Alors que l’enjeu était immense, une place en finale de la CAN 2025, les joueurs nigérians ont exécuté leurs penalties avec une étonnante désinvolture. Aucun élan de détermination, peu de concentration visible, et surtout une nonchalance qui contrastait fortement avec la tension habituelle de ce type d’exercice. Tout donnait l’impression que la séance n’avait pas été réellement préparée, ou pire, qu’elle n’avait pas été considérée comme déterminante.

 

Les deux tirs manqués résument à eux seuls ce malaise.

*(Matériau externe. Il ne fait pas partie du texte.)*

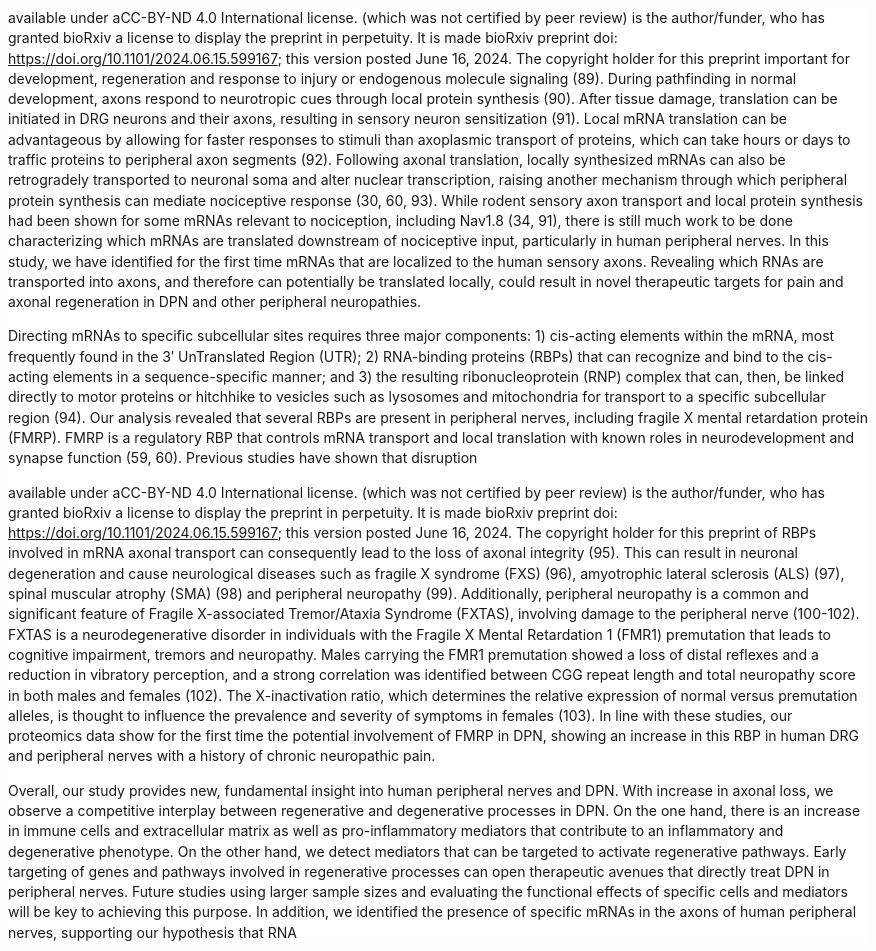 available under aCC-BY-ND 4.0 International license. (which was not certified by peer review) is the author/funder, who has granted bioRxiv a license to display the preprint in perpetuity. It is made bioRxiv preprint doi: https://doi.org/10.1101/2024.06.15.599167; this version posted June 16, 2024. The copyright holder for this preprint important for development, regeneration and response to injury or endogenous molecule signaling (89). During pathfinding in normal development, axons respond to neurotropic cues through local protein synthesis (90). After tissue damage, translation can be initiated in DRG neurons and their axons, resulting in sensory neuron sensitization (91). Local mRNA translation can be advantageous by allowing for faster responses to stimuli than axoplasmic transport of proteins, which can take hours or days to traffic proteins to peripheral axon segments (92). Following axonal translation, locally synthesized mRNAs can also be retrogradely transported to neuronal soma and alter nuclear transcription, raising another mechanism through which peripheral protein synthesis can mediate nociceptive response (30, 60, 93). While rodent sensory axon transport and local protein synthesis had been shown for some mRNAs relevant to nociception, including Nav1.8 (34, 91), there is still much work to be done characterizing which mRNAs are translated downstream of nociceptive input, particularly in human peripheral nerves. In this study, we have identified for the first time mRNAs that are localized to the human sensory axons. Revealing which RNAs are transported into axons, and therefore can potentially be translated locally, could result in novel therapeutic targets for pain and axonal regeneration in DPN and other peripheral neuropathies.

Directing mRNAs to specific subcellular sites requires three major components: 1) cis-acting elements within the mRNA, most frequently found in the 3′ UnTranslated Region (UTR); 2) RNA-binding proteins (RBPs) that can recognize and bind to the cis-acting elements in a sequence-specific manner; and 3) the resulting ribonucleoprotein (RNP) complex that can, then, be linked directly to motor proteins or hitchhike to vesicles such as lysosomes and mitochondria for transport to a specific subcellular region (94). Our analysis revealed that several RBPs are present in peripheral nerves, including fragile X mental retardation protein (FMRP). FMRP is a regulatory RBP that controls mRNA transport and local translation with known roles in neurodevelopment and synapse function (59, 60). Previous studies have shown that disruption

available under aCC-BY-ND 4.0 International license. (which was not certified by peer review) is the author/funder, who has granted bioRxiv a license to display the preprint in perpetuity. It is made bioRxiv preprint doi: https://doi.org/10.1101/2024.06.15.599167; this version posted June 16, 2024. The copyright holder for this preprint of RBPs involved in mRNA axonal transport can consequently lead to the loss of axonal integrity (95). This can result in neuronal degeneration and cause neurological diseases such as fragile X syndrome (FXS) (96), amyotrophic lateral sclerosis (ALS) (97), spinal muscular atrophy (SMA) (98) and peripheral neuropathy (99). Additionally, peripheral neuropathy is a common and significant feature of Fragile X-associated Tremor/Ataxia Syndrome (FXTAS), involving damage to the peripheral nerve (100-102). FXTAS is a neurodegenerative disorder in individuals with the Fragile X Mental Retardation 1 (FMR1) premutation that leads to cognitive impairment, tremors and neuropathy. Males carrying the FMR1 premutation showed a loss of distal reflexes and a reduction in vibratory perception, and a strong correlation was identified between CGG repeat length and total neuropathy score in both males and females (102). The X-inactivation ratio, which determines the relative expression of normal versus premutation alleles, is thought to influence the prevalence and severity of symptoms in females (103). In line with these studies, our proteomics data show for the first time the potential involvement of FMRP in DPN, showing an increase in this RBP in human DRG and peripheral nerves with a history of chronic neuropathic pain.

Overall, our study provides new, fundamental insight into human peripheral nerves and DPN. With increase in axonal loss, we observe a competitive interplay between regenerative and degenerative processes in DPN. On the one hand, there is an increase in immune cells and extracellular matrix as well as pro-inflammatory mediators that contribute to an inflammatory and degenerative phenotype. On the other hand, we detect mediators that can be targeted to activate regenerative pathways. Early targeting of genes and pathways involved in regenerative processes can open therapeutic avenues that directly treat DPN in peripheral nerves. Future studies using larger sample sizes and evaluating the functional effects of specific cells and mediators will be key to achieving this purpose. In addition, we identified the presence of specific mRNAs in the axons of human peripheral nerves, supporting our hypothesis that RNA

Les joueurs nigérians concernés n’ont ni cherché la puissance ni tenté de tromper le gardien marocain. Le ballon a été joué mollement, presque sans conviction, directement dans les mains de Bono. Des frappes qui ressemblaient davantage à de simples passes à un adversaire qu’à des tentatives sérieuses de battre l’un des meilleurs gardiens du continent. À ce niveau de la compétition, et dans un tel contexte, ce choix, ou cette absence de choix, interroge profondément.

 

Face à un Maroc appliqué, concentré et clairement préparé à l’exercice, le contraste était saisissant. Les Lions de l’Atlas ont abordé la séance avec rigueur et sang-froid, conscients que chaque tir pouvait faire basculer le destin du match. À l’inverse, le Nigéria semblait presque détaché de l’enjeu, comme si une demi-finale de CAN se jouait sans pression particulière.

 

Cette manière de tirer les penalties pose plusieurs questions : problème de préparation mentale ? Mauvaise gestion du staff ? Excès de confiance ou, au contraire, peur masquée par une fausse décontraction ? Quelles qu’en soient les raisons, l’attitude affichée par les tireurs nigérians ne correspond ni au standing historique de la sélection, ni à l’importance d’un tel rendez-vous.

 

Au final, plus que l’élimination elle-même, c’est la façon dont le Nigéria a quitté la compétition qui restera dans les mémoires. Une séance de tirs au but abordée avec légèreté, presque indifférence, là où l’on attendait caractère, responsabilité et sang-froid. Dans une CAN où le moindre détail compte, cette désinvolture a coûté cher et laisse un goût amer.